Exact transcript, pictures excluded: write out every record below.

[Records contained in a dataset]
______

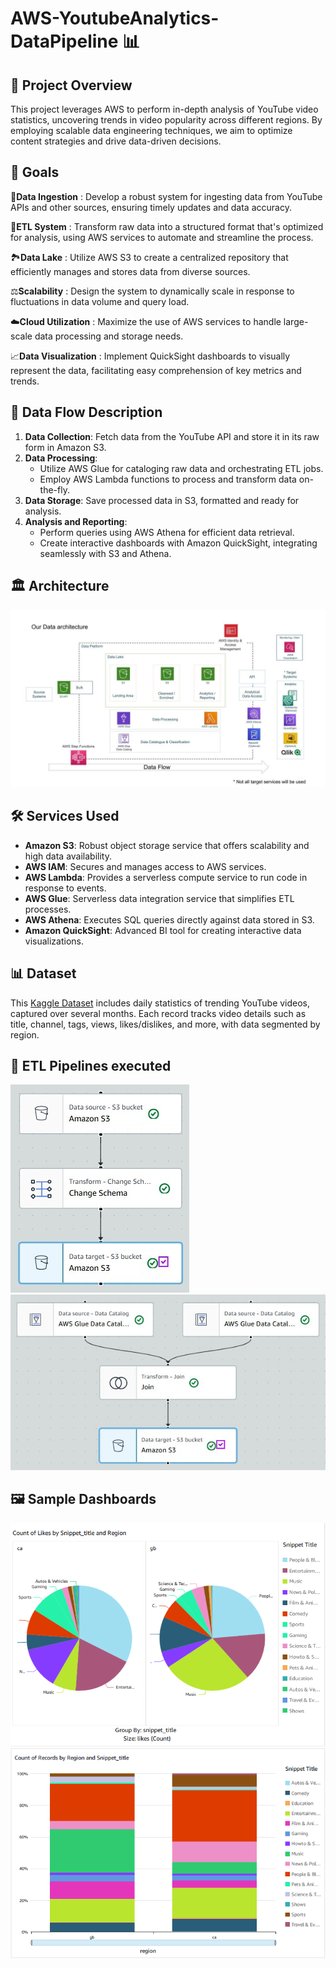 # AWS-YoutubeAnalytics-DataPipeline 📊

## 🌟 Project Overview
This project leverages AWS to perform in-depth analysis of YouTube video statistics, uncovering trends in video popularity across different regions. By employing scalable data engineering techniques, we aim to optimize content strategies and drive data-driven decisions.

## 🎯 Goals
🔄**Data Ingestion** : Develop a robust system for ingesting data from YouTube APIs and other sources, ensuring timely updates and data accuracy.

🔧**ETL System** : Transform raw data into a structured format that's optimized for analysis, using AWS services to automate and streamline the process.

🏞️**Data Lake** : Utilize AWS S3 to create a centralized repository that efficiently manages and stores data from diverse sources.

⚖️**Scalability** : Design the system to dynamically scale in response to fluctuations in data volume and query load.

☁️**Cloud Utilization** : Maximize the use of AWS services to handle large-scale data processing and storage needs.

📈**Data Visualization** : Implement QuickSight dashboards to visually represent the data, facilitating easy comprehension of key metrics and trends.

## 🔄 Data Flow Description
1. **Data Collection**: Fetch data from the YouTube API and store it in its raw form in Amazon S3.
2. **Data Processing**:
   - Utilize AWS Glue for cataloging raw data and orchestrating ETL jobs.
   - Employ AWS Lambda functions to process and transform data on-the-fly.
3. **Data Storage**: Save processed data in S3, formatted and ready for analysis.
4. **Analysis and Reporting**:
   - Perform queries using AWS Athena for efficient data retrieval.
   - Create interactive dashboards with Amazon QuickSight, integrating seamlessly with S3 and Athena.

## 🏛️ Architecture
![System Architecture](architecture.jpeg)

## 🛠️ Services Used
- **Amazon S3**: Robust object storage service that offers scalability and high data availability.
- **AWS IAM**: Secures and manages access to AWS services.
- **AWS Lambda**: Provides a serverless compute service to run code in response to events.
- **AWS Glue**: Serverless data integration service that simplifies ETL processes.
- **AWS Athena**: Executes SQL queries directly against data stored in S3.
- **Amazon QuickSight**: Advanced BI tool for creating interactive data visualizations.

## 📊 Dataset
This [Kaggle Dataset](https://www.kaggle.com/datasets/datasnaek/youtube-new) includes daily statistics of trending YouTube videos, captured over several months. Each record tracks video details such as title, channel, tags, views, likes/dislikes, and more, with data segmented by region.

## 📝 ETL Pipelines executed
![ETL Pipeline Stage 1](ETL_1.jpg)
![ETL Pipeline Stage 2](ETL_2.jpg)

## 🖼️ Sample Dashboards
![Sample Dashboard 1](Visual_1.png)
![Sample Dashboard 2](Visual_2.png)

______

● Response area:
 # AWS-YoutubeAnalytics-DataPipeline 📊

## 🌟 Project Overview
This project leverages AWS to perform in-depth analysis of YouTube video statistics, uncovering trends in video popularity across different regions. By employing scalable data engineering techniques, we aim to optimize content strategies and drive data-driven decisions.

## 🎯 Goals
🔄**Data Ingestion** : Develop a robust system for ingesting data from YouTube APIs and other sources, ensuring timely updates and data accuracy.

🔧**ETL System** : Transform raw data into a structured format that's optimized for analysis, using AWS services to automate and streamline the process.

🏞️**Data Lake** : Utilize AWS S3 to create a centralized repository that efficiently manages and stores data from diverse sources.

⚖️**Scalability** : Design the system to dynamically scale in response to fluctuations in data volume and query load.

☁️**Cloud Utilization** : Maximize the use of AWS services to handle large-scale data processing and storage needs.

📈**Data Visualization** : Implement QuickSight dashboards to visually represent the data, facilitating easy comprehension of key metrics and trends.

## 🔄 Data Flow Description
1. **Data Collection**: Fetch data from the YouTube API and store it in its raw form in Amazon S3.
2. **Data Processing**:
   - Utilize AWS Glue for cataloging raw data and orchestrating ETL jobs.
   - Employ AWS Lambda functions to process and transform data on-the-fly.
3. **Data Storage**: Save processed data in S3, formatted and ready for analysis.
4. **Analysis and Reporting**:
   - Perform queries using AWS Athena for efficient data retrieval.
   - Create interactive dashboards with Amazon QuickSight, integrating seamlessly with S3 and Athena.

## 🏛️ Architecture
![System Architecture](architecture.jpeg)

## 🛠️ Services Used
- **Amazon S3**: Robust object storage service that offers scalability and high data availability.
- **AWS IAM**: Secures and manages access to AWS services.
- **AWS Lambda**: Provides a serverless compute service to run code in response to events.
- **AWS Glue**: Serverless data integration service that simplifies ETL processes.
- **AWS Athena**: Executes SQL queries directly against data stored in S3.
- **Amazon QuickSight**: Advanced BI tool for creating interactive data visualizations.

## 📊 Dataset
This [Kaggle Dataset](https://www.kaggle.com/datasets/datasnaek/youtube-new) includes daily statistics of trending YouTube videos, captured over several months. Each record tracks video details such as title, channel, tags, views, likes/dislikes, and more, with data segmented by region.

## 📝 ETL Pipelines executed
![ETL Pipeline Stage 1](ETL_1.jpg)
![ETL Pipeline Stage 2](ETL_2.jpg)

## 🖼️ Sample Dashboards
![Sample Dashboard 1](Visual_1.png)
![Sample Dashboard 2](Visual_2.png)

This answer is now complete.